Task brief: Your answer should consist of every line in the records that holds "includeExamples".

Listed records:
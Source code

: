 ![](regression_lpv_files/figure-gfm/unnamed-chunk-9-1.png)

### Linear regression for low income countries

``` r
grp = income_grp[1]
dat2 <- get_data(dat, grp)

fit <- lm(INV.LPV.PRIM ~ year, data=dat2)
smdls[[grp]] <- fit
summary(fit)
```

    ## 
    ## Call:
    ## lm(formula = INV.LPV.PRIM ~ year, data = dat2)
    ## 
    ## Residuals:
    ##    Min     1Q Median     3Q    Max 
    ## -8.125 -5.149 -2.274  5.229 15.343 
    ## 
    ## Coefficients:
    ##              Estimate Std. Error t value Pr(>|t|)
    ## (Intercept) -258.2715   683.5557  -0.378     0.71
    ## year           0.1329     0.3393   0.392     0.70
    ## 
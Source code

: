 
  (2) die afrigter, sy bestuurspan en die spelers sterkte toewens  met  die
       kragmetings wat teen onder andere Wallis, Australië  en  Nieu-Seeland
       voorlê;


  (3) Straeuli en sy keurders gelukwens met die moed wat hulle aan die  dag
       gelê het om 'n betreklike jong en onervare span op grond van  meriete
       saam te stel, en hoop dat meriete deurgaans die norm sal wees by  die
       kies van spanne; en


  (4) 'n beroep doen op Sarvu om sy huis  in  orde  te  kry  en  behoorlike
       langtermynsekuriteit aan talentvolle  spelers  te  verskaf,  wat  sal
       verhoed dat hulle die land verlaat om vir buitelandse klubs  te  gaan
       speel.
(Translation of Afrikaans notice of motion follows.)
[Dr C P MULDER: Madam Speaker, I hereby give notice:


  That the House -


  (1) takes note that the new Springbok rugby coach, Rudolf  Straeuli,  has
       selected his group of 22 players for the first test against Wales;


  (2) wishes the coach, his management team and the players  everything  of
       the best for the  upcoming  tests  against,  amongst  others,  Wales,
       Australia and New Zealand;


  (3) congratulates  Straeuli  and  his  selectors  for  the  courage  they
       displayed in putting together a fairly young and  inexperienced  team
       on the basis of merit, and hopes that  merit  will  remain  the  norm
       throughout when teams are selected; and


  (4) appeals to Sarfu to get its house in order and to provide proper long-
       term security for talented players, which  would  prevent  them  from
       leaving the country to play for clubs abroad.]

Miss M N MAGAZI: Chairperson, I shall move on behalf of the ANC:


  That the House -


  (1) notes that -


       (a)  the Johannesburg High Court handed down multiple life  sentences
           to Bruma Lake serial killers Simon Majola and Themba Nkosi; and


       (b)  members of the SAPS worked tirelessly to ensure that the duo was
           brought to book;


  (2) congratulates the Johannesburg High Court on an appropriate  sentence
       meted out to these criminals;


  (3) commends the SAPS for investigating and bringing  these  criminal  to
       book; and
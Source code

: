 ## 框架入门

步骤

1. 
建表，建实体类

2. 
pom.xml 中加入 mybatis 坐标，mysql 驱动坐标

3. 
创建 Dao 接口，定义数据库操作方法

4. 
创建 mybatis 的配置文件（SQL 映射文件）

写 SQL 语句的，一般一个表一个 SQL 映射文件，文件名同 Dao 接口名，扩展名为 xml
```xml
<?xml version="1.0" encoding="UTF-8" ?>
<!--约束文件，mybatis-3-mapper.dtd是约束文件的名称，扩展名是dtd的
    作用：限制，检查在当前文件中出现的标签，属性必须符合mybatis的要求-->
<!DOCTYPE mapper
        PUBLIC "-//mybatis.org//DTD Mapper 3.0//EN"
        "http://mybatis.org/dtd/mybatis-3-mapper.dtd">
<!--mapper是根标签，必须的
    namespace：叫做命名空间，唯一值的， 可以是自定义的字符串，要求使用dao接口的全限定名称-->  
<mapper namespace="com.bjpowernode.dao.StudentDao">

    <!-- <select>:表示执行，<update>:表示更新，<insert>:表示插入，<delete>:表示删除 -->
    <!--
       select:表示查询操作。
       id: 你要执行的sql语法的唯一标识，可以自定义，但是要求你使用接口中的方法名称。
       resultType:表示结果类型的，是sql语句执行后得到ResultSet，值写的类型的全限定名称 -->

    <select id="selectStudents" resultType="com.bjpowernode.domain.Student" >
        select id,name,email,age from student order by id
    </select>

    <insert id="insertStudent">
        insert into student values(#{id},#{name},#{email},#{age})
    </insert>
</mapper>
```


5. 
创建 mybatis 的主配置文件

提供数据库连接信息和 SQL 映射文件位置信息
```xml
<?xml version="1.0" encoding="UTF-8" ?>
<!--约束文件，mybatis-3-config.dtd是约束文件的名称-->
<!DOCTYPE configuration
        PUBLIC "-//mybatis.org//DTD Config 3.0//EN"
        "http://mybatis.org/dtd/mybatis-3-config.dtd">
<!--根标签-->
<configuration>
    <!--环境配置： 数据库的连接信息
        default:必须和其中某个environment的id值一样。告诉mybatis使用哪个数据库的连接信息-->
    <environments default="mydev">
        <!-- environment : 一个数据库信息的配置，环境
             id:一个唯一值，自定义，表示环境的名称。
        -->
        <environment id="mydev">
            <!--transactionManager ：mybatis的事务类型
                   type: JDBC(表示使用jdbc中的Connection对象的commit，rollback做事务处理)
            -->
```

...

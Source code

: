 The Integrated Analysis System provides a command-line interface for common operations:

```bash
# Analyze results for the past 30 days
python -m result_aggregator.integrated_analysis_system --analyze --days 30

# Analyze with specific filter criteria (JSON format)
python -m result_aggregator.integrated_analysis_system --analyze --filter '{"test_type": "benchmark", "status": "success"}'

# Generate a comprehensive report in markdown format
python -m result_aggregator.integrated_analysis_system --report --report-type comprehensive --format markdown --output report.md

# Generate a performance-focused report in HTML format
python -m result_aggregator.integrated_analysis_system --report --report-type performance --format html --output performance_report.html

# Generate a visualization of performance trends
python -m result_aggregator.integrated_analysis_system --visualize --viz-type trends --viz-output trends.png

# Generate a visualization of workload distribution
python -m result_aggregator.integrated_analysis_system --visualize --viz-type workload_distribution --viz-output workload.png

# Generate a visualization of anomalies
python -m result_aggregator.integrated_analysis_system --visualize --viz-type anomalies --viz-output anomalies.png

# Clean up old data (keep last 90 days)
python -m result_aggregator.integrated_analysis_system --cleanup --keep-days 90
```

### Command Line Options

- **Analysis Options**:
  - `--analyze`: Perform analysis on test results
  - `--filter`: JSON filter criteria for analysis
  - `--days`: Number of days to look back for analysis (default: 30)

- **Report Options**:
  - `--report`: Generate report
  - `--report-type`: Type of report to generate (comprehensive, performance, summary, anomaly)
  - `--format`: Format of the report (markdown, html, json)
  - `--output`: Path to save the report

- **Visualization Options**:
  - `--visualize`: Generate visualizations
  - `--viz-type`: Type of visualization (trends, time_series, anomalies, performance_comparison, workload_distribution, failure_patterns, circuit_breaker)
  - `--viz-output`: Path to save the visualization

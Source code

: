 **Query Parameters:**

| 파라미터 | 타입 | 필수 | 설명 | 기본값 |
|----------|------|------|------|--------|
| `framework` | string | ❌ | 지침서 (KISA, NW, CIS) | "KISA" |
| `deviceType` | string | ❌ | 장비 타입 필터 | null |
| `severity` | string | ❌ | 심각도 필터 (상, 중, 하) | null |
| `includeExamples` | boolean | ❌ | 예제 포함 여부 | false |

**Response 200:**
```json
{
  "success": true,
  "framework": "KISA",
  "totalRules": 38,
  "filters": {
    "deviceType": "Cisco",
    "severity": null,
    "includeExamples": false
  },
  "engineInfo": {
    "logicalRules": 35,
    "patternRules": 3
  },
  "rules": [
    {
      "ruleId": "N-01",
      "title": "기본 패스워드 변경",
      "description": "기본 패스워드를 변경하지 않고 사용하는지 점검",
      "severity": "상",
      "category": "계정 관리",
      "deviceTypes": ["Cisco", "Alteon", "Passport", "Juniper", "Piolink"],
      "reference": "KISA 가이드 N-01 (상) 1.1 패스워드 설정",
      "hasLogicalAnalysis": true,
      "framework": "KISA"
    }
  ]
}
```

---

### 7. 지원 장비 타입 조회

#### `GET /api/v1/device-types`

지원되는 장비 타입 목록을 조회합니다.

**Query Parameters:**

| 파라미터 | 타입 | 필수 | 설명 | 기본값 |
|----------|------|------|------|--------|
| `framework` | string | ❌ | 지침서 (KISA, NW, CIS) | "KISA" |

Output below:
| `includeExamples` | boolean | ❌ | 예제 포함 여부 | false |
    "includeExamples": false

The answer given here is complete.